July 9 (Bloomberg) -- Deutsche Annington Immobilien SE, Germany’s largest residential landlord, is going ahead with an initial public offering that would raise about half the amount originally planned a week after postponing the sale.
Deutsche Annington, controlled by Guy Hands’s Terra Firma Capital Partners Ltd., plans to raise as much as 592.4 million euros ($763 million), the company said in a statement today. It had previously sought 1.1 billion euros.
“While the implementation of our operating strategy continues well on track, a successful IPO enables us to accelerate the diversification of our funding,” Chief Executive Officer Rolf Buch said in the statement.
Deutsche Annington, based in Bochum, postponed its IPO on July 2, citing adverse market conditions. The initial attempt failed because demand wasn’t strong enough, people familiar with the matter said at the time. The banks managing the revived deal, including JPMorgan Chase & Co. and Morgan Stanley, have enough demand for all the shares being offered, a person with knowledge of the matter said. The person asked not to be identified because the information is private.
“The pricing is now at a reasonable range and relatively more attractive than the peer group previously,” said Peter Papadakos, an analyst at Green Street Advisors in London.
The shares will be offered for 16.50 euros to 17 euros, Deutsche Annington said, compared with as much as 21 euros in the original range. The company aims to raise 412.1 million euros from the sale of new shares, 103 million euros from a secondary offering of shares and another 77.3 million in an overallotment, according to the statement.
While the size of the secondary offering has been reduced, Deutsche Annington is selling more new shares than planned. As a result, existing investors will see a greater dilution of their stakes, Papadakos said. The selling shareholders are offering 10.6 million shares, according to today’s statement. They originally planned to sell as many as 34.8 million.

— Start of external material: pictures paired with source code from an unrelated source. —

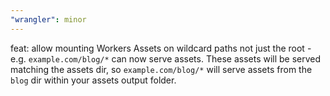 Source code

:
 ```yaml
---
"wrangler": minor
---
```


feat: allow mounting Workers Assets on wildcard paths not just the root - e.g. `example.com/blog/*` can now serve assets.
These assets will be served matching the assets dir, so `example.com/blog/*` will serve assets from the `blog` dir within your assets output folder.
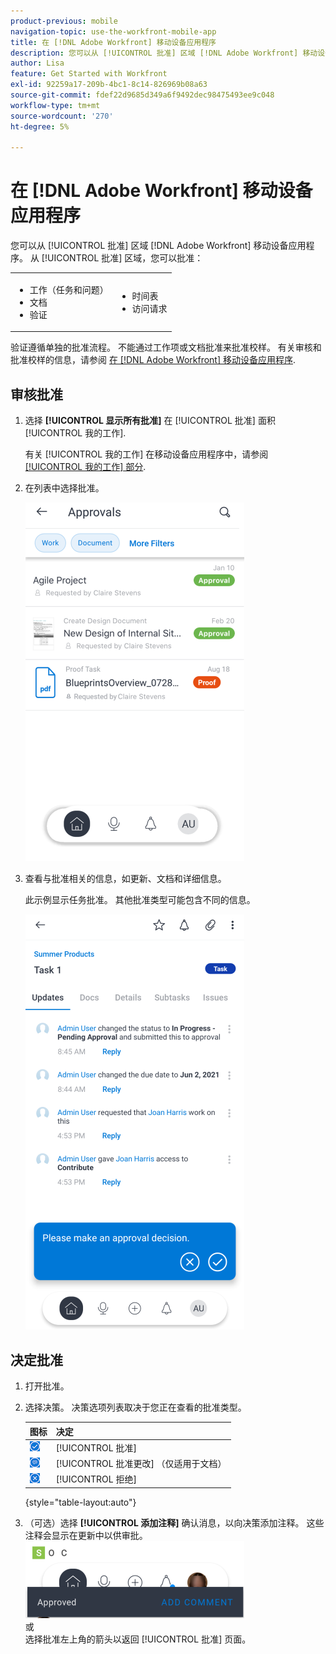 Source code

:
 ```yaml
---
product-previous: mobile
navigation-topic: use-the-workfront-mobile-app
title: 在 [!DNL Adobe Workfront] 移动设备应用程序
description: 您可以从 [!UICONTROL 批准] 区域 [!DNL Adobe Workfront] 移动设备应用程序。
author: Lisa
feature: Get Started with Workfront
exl-id: 92259a17-209b-4bc1-8c14-826969b08a63
source-git-commit: fdef22d9685d349a6f9492dec98475493ee9c048
workflow-type: tm+mt
source-wordcount: '270'
ht-degree: 5%

---
```


# 在 [!DNL Adobe Workfront] 移动设备应用程序

您可以从 [!UICONTROL 批准] 区域 [!DNL Adobe Workfront] 移动设备应用程序。 从 [!UICONTROL 批准] 区域，您可以批准：

<table style="table-layout:auto"> 
 <col> 
 <col> 
 <tbody> 
  <tr> 
   <td> 
    <ul> 
     <li>工作（任务和问题）</li> 
     <li>文档</li> 
     <li>验证 </li> 
    </ul> </td> 
   <td> 
    <ul> 
     <li>时间表</li> 
     <li>访问请求</li> 
    </ul> </td> 
  </tr> 
 </tbody> 
</table>

验证遵循单独的批准流程。 不能通过工作项或文档批准来批准校样。 有关审核和批准校样的信息，请参阅 [在 [!DNL Adobe Workfront] 移动设备应用程序](../../../workfront-basics/mobile-apps/using-the-workfront-mobile-app/work-with-proofs-in-mobile-app.md).

## 审核批准

1. 选择 **[!UICONTROL 显示所有批准]** 在 [!UICONTROL 批准] 面积 [!UICONTROL 我的工作].

   有关 [!UICONTROL 我的工作] 在移动设备应用程序中，请参阅 [[!UICONTROL 我的工作] 部分](../../../workfront-basics/mobile-apps/using-the-workfront-mobile-app/my-work-section-mobile.md).

1. 在列表中选择批准。

   ![移动设备应用程序中的批准列表](assets/mobile-approvals-adobe-350x574.png)

1. 查看与批准相关的信息，如更新、文档和详细信息。

   此示例显示任务批准。 其他批准类型可能包含不同的信息。

   ![任务批准示例](assets/mobile-taskapproval-350x664.png)

## 决定批准

1. 打开批准。
1. 选择决策。 决策选项列表取决于您正在查看的批准类型。

   | 图标 | 决定 |
   |---|---|
   | ![批准任务校样](assets/mobile-approveprooffromtask.png) | [!UICONTROL 批准] |
   | ![批准包含任务更改的校样](assets/mobile-approveproofwithcommentsfromtask.png) | [!UICONTROL 批准更改] （仅适用于文档） |
   | ![拒绝任务校样](assets/mobile-rejectprooffromtask.png) | [!UICONTROL 拒绝] |

   {style=&quot;table-layout:auto&quot;}

1. （可选）选择 **[!UICONTROL 添加注释]** 确认消息，以向决策添加注释。 这些注释会显示在更新中以供审批。\
   ![添加注释](assets/mobile-addcommenttoapproval-350x123.png)\
   或\
   选择批准左上角的箭头以返回 [!UICONTROL 批准] 页面。
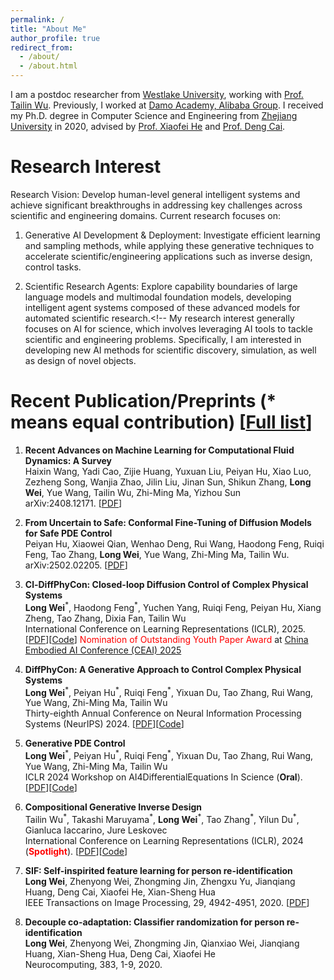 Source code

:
 ```yaml
---
permalink: /
title: "About Me"
author_profile: true
redirect_from: 
  - /about/
  - /about.html
---
```


<!-- # About Me -->
I am a postdoc researcher from [Westlake University](https://en.westlake.edu.cn/), working with [Prof. Tailin Wu](https://tailin.org/). Previously, I worked at [Damo Academy, Alibaba Group](https://damo.alibaba.com/?language=en). I received my Ph.D. degree in Computer Science and Engineering from [Zhejiang University](https://www.zju.edu.cn/english/) in 2020, advised by [Prof. Xiaofei He](http://www.cad.zju.edu.cn/home/xiaofeihe/) and [Prof. Deng Cai](http://www.cad.zju.edu.cn/home/dengcai/).


# Research Interest
Research Vision: Develop human-level general intelligent systems and achieve significant breakthroughs in addressing key challenges across scientific and engineering domains. Current research focuses on:
1. Generative AI Development & Deployment: Investigate efficient learning and sampling methods, while applying these generative techniques to accelerate scientific/engineering applications such as inverse design, control tasks.

2. Scientific Research Agents: Explore capability boundaries of large language models and multimodal foundation models, developing intelligent agent systems composed of these advanced models for automated scientific research.<!-- My research interest generally focuses on AI for science, which involves leveraging AI tools to tackle scientific and engineering problems. Specifically, I am interested in developing new AI methods for scientific discovery, simulation, as well as design of novel objects. 
<!-- I am also interested in applying these methods across domains like mechanical engineering, aerospace, and materials design.  --> 
<!-- Additionally, I have a keen interest in generative AI. -->


# Recent Publication/Preprints (* means equal contribution) [[Full list](https://scholar.google.com/citations?user=GU42ydUAAAAJ&hl=en)]
1. **Recent Advances on Machine Learning for Computational Fluid Dynamics: A Survey**  
Haixin Wang, Yadi Cao, Zijie Huang, Yuxuan Liu, Peiyan Hu, Xiao Luo, Zezheng Song, Wanjia Zhao, Jilin Liu, Jinan Sun, Shikun Zhang, **Long Wei**, Yue Wang, Tailin Wu, Zhi-Ming Ma, Yizhou Sun  
arXiv:2408.12171. [[PDF](https://arxiv.org/abs/2408.12171)]

2. **From Uncertain to Safe: Conformal Fine-Tuning of Diffusion Models for Safe PDE Control**  
Peiyan Hu, Xiaowei Qian, Wenhao Deng, Rui Wang, Haodong Feng, Ruiqi Feng, Tao Zhang, **Long Wei**, Yue Wang, Zhi-Ming Ma, Tailin Wu. 
arXiv:2502.02205. [[PDF](https://arxiv.org/pdf/2502.02205)]


3. **Cl-DiffPhyCon: Closed-loop Diffusion Control of Complex Physical Systems**  
**Long Wei**<sup>\*</sup>, Haodong Feng<sup>\*</sup>, Yuchen Yang, Ruiqi Feng, Peiyan Hu, Xiang Zheng, Tao Zhang, Dixia Fan, Tailin Wu  
International Conference on Learning Representations (ICLR), 2025. [[PDF](https://arxiv.org/pdf/2408.03124)][[Code](https://github.com/AI4Science-WestlakeU/CL_DiffPhyCon)]
<font color="red">Nomination of Outstanding Youth Paper Award</font> at [China Embodied AI Conference (CEAI) 2025](https://ceai.caai.cn/)

4. **DiffPhyCon: A Generative Approach to Control Complex Physical Systems**  
**Long Wei**<sup>\*</sup>, Peiyan Hu<sup>\*</sup>, Ruiqi Feng<sup>\*</sup>, Yixuan Du, Tao Zhang, Rui Wang, Yue Wang, Zhi-Ming Ma, Tailin Wu   
Thirty-eighth Annual Conference on Neural Information Processing Systems (NeurIPS) 2024. [[PDF](https://web3.arxiv.org/abs/2407.06494)][[Code](https://github.com/AI4Science-WestlakeU/diffphycon)]

5. **Generative PDE Control**  
**Long Wei**<sup>\*</sup>, Peiyan Hu<sup>\*</sup>, Ruiqi Feng<sup>\*</sup>, Yixuan Du, Tao Zhang, Rui Wang, Yue Wang, Zhi-Ming Ma, Tailin Wu   
ICLR 2024 Workshop on AI4DifferentialEquations In Science (**Oral**). [[PDF](https://openreview.net/forum?id=vaKnCahjdj)][[Code](https://github.com/AI4Science-WestlakeU/diffphycon)]

6. **Compositional Generative Inverse Design**  
Tailin Wu<sup>\*</sup>, Takashi Maruyama<sup>\*</sup>, **Long Wei**<sup>\*</sup>, Tao Zhang<sup>\*</sup>, Yilun Du<sup>\*</sup>, Gianluca Iaccarino, Jure Leskovec   
International Conference on Learning Representations (ICLR), 2024 (<font color="red">**Spotlight**</font>). [[PDF](https://openreview.net/forum?id=wmX0CqFSd7)][[Code](https://github.com/AI4Science-WestlakeU/cindm)]

7. **SIF: Self-inspirited feature learning for person re-identification**  
**Long Wei**, Zhenyong Wei, Zhongming Jin, Zhengxu Yu, Jianqiang Huang, Deng Cai, Xiaofei He, Xian-Sheng Hua  
IEEE Transactions on Image Processing, 29, 4942-4951, 2020. [[PDF](https://www.researchgate.net/profile/Long-Wei-14/publication/339700962_SIF_Self-Inspirited_Feature_Learning_for_Person_Re-Identification/links/64b1eed3c41fb852dd70eb7b/SIF-Self-Inspirited-Feature-Learning-for-Person-Re-Identification.pdf)]  

8. **Decouple co-adaptation: Classifier randomization for person re-identification**  
**Long Wei**, Zhenyong Wei, Zhongming Jin, Qianxiao Wei, Jianqiang Huang, Xian-Sheng Hua, Deng Cai, Xiaofei He  
Neurocomputing, 383, 1-9, 2020.  

<!-- 5. **Macar: Urban traffic light control via active multi-agent communication and action rectification**  
Zhengxu Yu, Shuxian Liang, **Long Wei**, Zhongming Jin, Jianqiang Huang, Deng Cai, Xiaofei He, Xian-Sheng Hua  
Proceedings of the Twenty-Ninth International Conference on International Joint Conferences on Artificial Intelligence, IJCAI 2020. [[PDF](https://www.ijcai.org/proceedings/2020/0345.pdf)]  

6. **Progressive Transfer Learning for Person Re-identification**  
Zhengxu Yu, Zhongming Jin, **Long Wei**, Jishun Guo, Jianqiang Huang, Deng Cai, Xiaofei He, Xian-Sheng Hua  
Proceedings of the Twenty-Eighth International Joint Conference on Artificial Intelligence, IJCAI 2019. [[PDF](https://www.ijcai.org/proceedings/2019/0586.pdf)] -->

Deutsche Annington would be the second German property company to list its shares this year. LEG Immobilien AG, a Dusseldorf-based competitor, raised about 1.3 billion euros in stock sale in February that was the largest in Germany’s real estate industry. The shares have since dropped by about 10.5 percent.
Deutsche Annington said 15.5 percent of the shares will be freely traded after the IPO, assuming investors buy all the stock available in the overallotment option.
The sale will be run through an accelerated bookbuilding process, Deutsche Annington said. The shares would begin trading July 11, the company said.
Deutsche Annington owns about 180,000 German apartments and has about 2,400 employees, according to its website. Terra Firma is a private-equity firm based in London.